The second interpretation about spiders is that they are associated with negative aspects of your personality, what psychologists call your shadow self. Shirley not being able to confront her negative side is a direct path to her anger. Her rage towards her mom when she said she gave the last kitten away, is an indicator of her anger towards her siblings and everyone who does something that doesn’t appease her in the following years. Most of all, it is a distraction to the anger she feels the most: for herself.
As said in the previous article it is a confirmed theory that each sibling represents one of the five stages of grief, Shirley, no surprise is anger. What is said about this stage is that it is something to hold on to after the numbness of loss. This numbness is apparent while Shirley is preparing Nell’s body to the funeral. She just lost her sister, but she does the job anyway because she feels she needs to be in control of something and her perfectionism makes her feel like she’s the only one that can do it properly.
This perfectionism is what intensifies her anger at herself, because she is not able to make peace with the fact that she makes mistakes, like cheating on her husband or not being able to help Nell.
The implications of anger

Even though anger is a stage after denial, which means there’s a level of acknowledgement of the situation, there’s also a great deal of repression. One indication of the way Shirley represses her feelings is her habit of talking while sleeping. This can be a depiction of how she is aware of the things that bother her but subconsciously chooses to misdirect her anger, not being able to face her own fears.

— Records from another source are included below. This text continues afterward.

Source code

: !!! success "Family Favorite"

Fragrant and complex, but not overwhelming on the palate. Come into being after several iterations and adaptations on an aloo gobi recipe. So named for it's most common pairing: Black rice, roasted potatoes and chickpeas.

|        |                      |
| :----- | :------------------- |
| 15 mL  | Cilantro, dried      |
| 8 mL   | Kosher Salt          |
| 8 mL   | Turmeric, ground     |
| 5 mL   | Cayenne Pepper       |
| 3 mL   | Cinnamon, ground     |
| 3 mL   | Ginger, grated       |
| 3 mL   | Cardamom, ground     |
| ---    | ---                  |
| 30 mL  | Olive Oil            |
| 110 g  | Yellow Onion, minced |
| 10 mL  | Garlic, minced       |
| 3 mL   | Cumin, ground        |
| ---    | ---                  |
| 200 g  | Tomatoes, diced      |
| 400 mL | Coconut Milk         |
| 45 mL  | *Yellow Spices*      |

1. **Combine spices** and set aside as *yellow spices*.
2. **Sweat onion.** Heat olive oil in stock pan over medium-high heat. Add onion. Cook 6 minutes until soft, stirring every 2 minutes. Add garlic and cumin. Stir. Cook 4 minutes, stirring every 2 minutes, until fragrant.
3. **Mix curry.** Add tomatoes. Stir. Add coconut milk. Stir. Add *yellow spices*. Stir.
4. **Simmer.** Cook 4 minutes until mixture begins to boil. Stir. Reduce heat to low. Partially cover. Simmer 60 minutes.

But even though her anger is linked to her problems with herself, it is also related to lack of closure. She wasn’t able to have closure with her kittens’ death so she misdirected her resentment towards her mom. Later she did the same with her mom’s death, directing her fury to her father, and with her sister’s death, directing her rage at her other siblings.
In a way, this episode shows things coming full circle, with the return of the spider in Nell’s body. In some cultures, the spider is considered a symbol of the infinite because of the number of its legs,8. This represents the cycle of anger Shirley goes through and it can be also a nod to the show’s depiction of nonlinear time.
Lack of closure is a common thing in our lives. How many times can we truly say we had the opportunity to end matters with someone or a situation in a satisfactory way? It is part of life to understand that yes, we have to live doing our best, but sometimes our best is not enough. Sometimes it is not the most beautiful picture or the best version of ourselves.
Breaking out of the cycle of anger means making peace with ugliness and imperfection. The name of the episode, open casket, can be interpreted as an affirmation that sometimes that’s all we’re left with. Like Pandora’s box, there’s no going back to beauty and naivety after it is open.
Shirley repressed herself to try to mask death’s ugliness, but even though she can make people appear perfect while dead, in the end we all know that we can’t hide the truth. All the beauty in the world can’t hide the ugliest truths forever and growing up emotionally means being able to feel the ugliness and still want to live in this imperfect world, while finding joy in it.